TASK ITEM:
Below are some records; state how many of their lines contain the word "classes", and add nothing.
═════ TASK DATA ═════
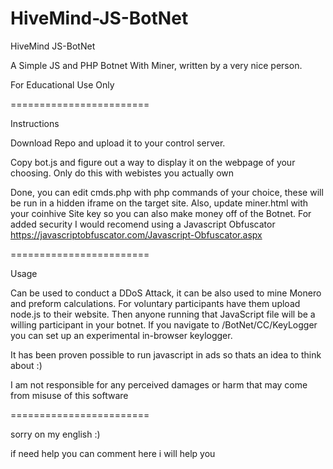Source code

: # HiveMind-JS-BotNet
HiveMind JS-BotNet

A Simple JS and PHP Botnet With Miner, written by a very nice person.

For Educational Use Only

========================

Instructions

Download Repo and upload it to your control server.

Copy bot.js and figure out a way to display it on the webpage of your choosing. Only do this with webistes you actually own

Done, you can edit cmds.php with php commands of your choice, these will be run in a hidden iframe on the target site. Also, update miner.html with your coinhive Site key so you can also make money off of the Botnet. For added security I would recomend using a Javascript Obfuscator https://javascriptobfuscator.com/Javascript-Obfuscator.aspx

========================

Usage

Can be used to conduct a DDoS Attack, it can be also used to mine Monero and preform calculations. For voluntary participants have them upload node.js to their website. Then anyone running that JavaScript file will be a willing participant in your botnet. If you navigate to /BotNet/CC/KeyLogger you can set up an experimental in-browser keylogger.

It has been proven possible to run javascript in ads so thats an idea to think about :)

I am not responsible for any perceived damages or harm that may come from misuse of this software

========================

sorry on my english :)

if need help you can comment here i will help you

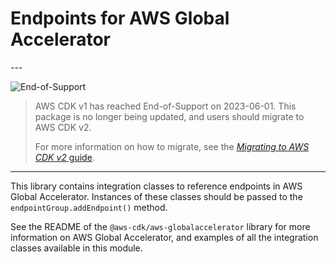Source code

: # Endpoints for AWS Global Accelerator

<!--BEGIN STABILITY BANNER-->---


![End-of-Support](https://img.shields.io/badge/End--of--Support-critical.svg?style=for-the-badge)

> AWS CDK v1 has reached End-of-Support on 2023-06-01.
> This package is no longer being updated, and users should migrate to AWS CDK v2.
>
> For more information on how to migrate, see the [*Migrating to AWS CDK v2* guide](https://docs.aws.amazon.com/cdk/v2/guide/migrating-v2.html).

---
<!--END STABILITY BANNER-->

This library contains integration classes to reference endpoints in AWS
Global Accelerator. Instances of these classes should be passed to the
`endpointGroup.addEndpoint()` method.

See the README of the `@aws-cdk/aws-globalaccelerator` library for more information on
AWS Global Accelerator, and examples of all the integration classes available in
this module.

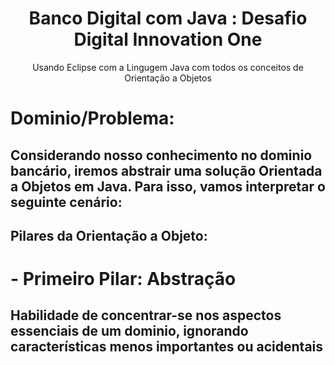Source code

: <h1 align="center"> Banco Digital com Java : Desafio Digital Innovation One </h1>

<p align="center"> Usando Eclipse com a Lingugem Java com todos os conceitos de Orientação a Objetos </p>

# Dominio/Problema:
## Considerando nosso conhecimento no dominio bancário, iremos abstrair uma solução Orientada a Objetos em Java. Para isso, vamos interpretar o seguinte cenário:
## 

## Pilares da Orientação a Objeto:
# - Primeiro Pilar: Abstração
## Habilidade de concentrar-se nos aspectos essenciais de um dominio, ignorando características menos importantes ou acidentais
═════
COMPLETED EXERCISE:
3